Indian Prime Minister Narendra Modi
Indian Prime Minister Narendra Modi has to realize that the world, and India, are going through major changes. Photo: AFP

During the ongoing national election in India, there is a perception widely held across the country that the present prime minister, Narendra Modi, is busy trying to spin success from all his epic failures. Perhaps the greatest danger to Modi’s political future is the cost of these negative perceptions to his brand, created by himself.

Modi was elected in 2014, in part, by giving his supporters an impression that he stands for good governance and economic development .This was, in fact, the image carefully cultivated by him through media (mostly funded by his Bharatiya Janata Party), while Modi himself claimed to be a person of integrity. These claims can now be believed only by the ideologically addled.

According to India’s opposition leaders, Modi’s party is exploiting voters through false emotional-nationalism propaganda, continuously promoting a psychosis among voters that there is a danger to citizens’ survival from across the border and also provoking citizens through a wrong notion that Hinduism is in danger from insiders (mostly critics of himself).

That Modi has ended up in abject humiliation was perhaps fated by biology: You can angrily hold your breath for only so long. Amit Shah, the national president of the prime minister’s political party the BJP, recently told an election meeting, “We will remove every single infiltrator from the country, except Hindu, Buddhists and Sikhs.” Political analysts are linking such desperation to the BJP’s poor performance in the last two phases of voting in the country.

The key question is, why are people not taking Modi seriously as a statesman? People have found that Modi has a great talent for weeding out the talented and responsible. There are a large number of instances of Modi taking a fluctuating stand on several conflicting policy views on the same topic – be it demonetization, welfare schemes, the goods and services tax (GST), Kashmir policy, Indo-Pakistani relations, “Make in India,” job creation, the Smart City program, the Rafale deal, the list goes on – in a matter of days. Voters have often found that the prime minister has no clear goals, and lacks attention span, and is consistently ignorant of details, facts and data.

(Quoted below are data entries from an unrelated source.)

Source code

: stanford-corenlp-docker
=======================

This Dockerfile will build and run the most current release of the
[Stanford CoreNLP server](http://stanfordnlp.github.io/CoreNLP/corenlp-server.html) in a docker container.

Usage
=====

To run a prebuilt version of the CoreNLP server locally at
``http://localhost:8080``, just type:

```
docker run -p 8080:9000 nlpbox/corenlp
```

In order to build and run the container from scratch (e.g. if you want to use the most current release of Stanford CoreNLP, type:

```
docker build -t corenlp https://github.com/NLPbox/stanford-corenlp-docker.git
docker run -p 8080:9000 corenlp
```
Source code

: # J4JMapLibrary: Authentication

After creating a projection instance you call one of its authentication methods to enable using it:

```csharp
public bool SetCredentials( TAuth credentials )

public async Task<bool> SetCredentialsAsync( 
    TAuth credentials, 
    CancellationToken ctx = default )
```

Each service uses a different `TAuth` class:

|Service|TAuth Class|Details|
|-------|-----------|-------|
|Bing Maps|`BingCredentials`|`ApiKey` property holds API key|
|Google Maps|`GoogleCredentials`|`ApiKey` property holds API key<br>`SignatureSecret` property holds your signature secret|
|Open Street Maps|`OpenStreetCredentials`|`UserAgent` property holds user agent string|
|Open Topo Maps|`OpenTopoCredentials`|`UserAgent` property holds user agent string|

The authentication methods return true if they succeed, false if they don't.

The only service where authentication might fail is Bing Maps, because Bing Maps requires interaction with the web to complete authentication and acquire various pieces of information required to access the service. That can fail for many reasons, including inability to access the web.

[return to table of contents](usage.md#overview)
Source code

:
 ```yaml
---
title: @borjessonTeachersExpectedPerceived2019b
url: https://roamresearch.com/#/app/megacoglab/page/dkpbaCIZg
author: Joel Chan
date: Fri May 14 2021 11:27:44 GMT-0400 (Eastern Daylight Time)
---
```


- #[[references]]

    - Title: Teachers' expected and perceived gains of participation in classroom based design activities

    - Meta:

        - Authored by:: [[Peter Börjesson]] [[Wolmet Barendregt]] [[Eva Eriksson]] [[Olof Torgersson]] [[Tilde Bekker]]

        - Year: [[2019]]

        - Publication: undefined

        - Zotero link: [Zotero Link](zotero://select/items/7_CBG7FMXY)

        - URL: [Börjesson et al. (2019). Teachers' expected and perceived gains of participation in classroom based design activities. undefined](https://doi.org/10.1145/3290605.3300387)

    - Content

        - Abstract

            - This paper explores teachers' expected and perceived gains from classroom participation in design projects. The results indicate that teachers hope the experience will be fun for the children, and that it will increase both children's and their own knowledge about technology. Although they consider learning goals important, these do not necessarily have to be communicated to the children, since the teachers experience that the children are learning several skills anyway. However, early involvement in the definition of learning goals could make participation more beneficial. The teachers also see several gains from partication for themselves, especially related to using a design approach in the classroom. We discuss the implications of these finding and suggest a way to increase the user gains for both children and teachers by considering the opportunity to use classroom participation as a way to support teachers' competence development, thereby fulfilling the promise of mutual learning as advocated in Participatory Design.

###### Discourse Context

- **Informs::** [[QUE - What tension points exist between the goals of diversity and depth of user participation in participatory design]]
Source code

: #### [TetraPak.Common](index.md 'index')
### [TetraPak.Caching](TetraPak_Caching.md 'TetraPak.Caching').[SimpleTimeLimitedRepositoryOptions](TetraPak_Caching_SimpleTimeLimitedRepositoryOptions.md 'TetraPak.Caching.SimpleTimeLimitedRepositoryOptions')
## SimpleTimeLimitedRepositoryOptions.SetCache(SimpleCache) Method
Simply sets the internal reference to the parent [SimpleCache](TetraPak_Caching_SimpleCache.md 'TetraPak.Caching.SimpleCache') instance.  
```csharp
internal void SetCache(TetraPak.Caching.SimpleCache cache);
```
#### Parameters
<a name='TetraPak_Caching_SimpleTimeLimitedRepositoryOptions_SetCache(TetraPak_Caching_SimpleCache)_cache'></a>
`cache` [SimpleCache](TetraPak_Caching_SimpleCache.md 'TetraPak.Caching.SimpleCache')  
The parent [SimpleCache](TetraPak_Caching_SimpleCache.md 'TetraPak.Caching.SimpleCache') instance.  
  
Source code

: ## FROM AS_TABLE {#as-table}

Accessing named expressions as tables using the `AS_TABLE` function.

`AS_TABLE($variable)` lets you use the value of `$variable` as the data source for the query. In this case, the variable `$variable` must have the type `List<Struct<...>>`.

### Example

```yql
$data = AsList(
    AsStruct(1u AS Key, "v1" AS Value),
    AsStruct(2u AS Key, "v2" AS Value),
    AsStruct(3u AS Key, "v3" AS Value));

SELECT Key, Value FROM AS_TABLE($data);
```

A few sections of those who voted Modi into power in 2014 may be impressed by his destruction of norms or enthused by his promotion of exclusion on religious lines. They may want a prime minister who speaks his mind, even when it is hateful gibberish (Modi in a recent election rally said, “Congress insulted Hindus. People have decided to punish them in this ongoing national election … hence, they are now scared of fielding candidates from constituencies dominated by the majority [Hindu] population”). They may want a prime minister who is an institutional arsonist, even if the result is mere destruction.

But no one can reasonably claim to believe in Modi’s brand as it was sold in 2014. People have plumbed the shallows of his boasts, and they have been refuted as lies. And whatever else the prime minister may be, he has proved that he is not capable of leading an aspirational, inclusive and secular India.

Indian voters are looking for authenticity, credibility, and viability in their leader. As people watch the present prime minister, they are now inevitably asking, does this person have the gravitas to withstand the pressure that comes with leading this secular and liberal country?

India’s independent voters are more desperate to win than ever before. They’ll be willing to support a candidate who doesn’t agree with them on every issue – just so long as that candidate is capable of evicting Modi from the Prime Minister’s Office.

The present prime minister’s unpopularity is reflected in the undercurrent of dissatisfaction of voters who are not convinced on what this government has done to address unemployment crisis, agriculture-sector distress and infrastructure development. Many analysts believe that looking at Modi’s poor performance as prime minister, he will be an underdog in the ongoing national election.

At least 85 million new voters are likely to participate in this election. With unemployment at a 45-year high, these new voters, many of them younger job-seeking graduates, will make Modi’s re-election all the more difficult. So, on May 23 (vote-counting day), there is a widespread expectation that these new young voters will make sure to gift India a new prime minister.

Sachi Satapathy is an international development practitioner who has worked on large-scale projects. His interests are in public policy, poverty alleviation and public-private partnerships for development in middle-income and developing countries.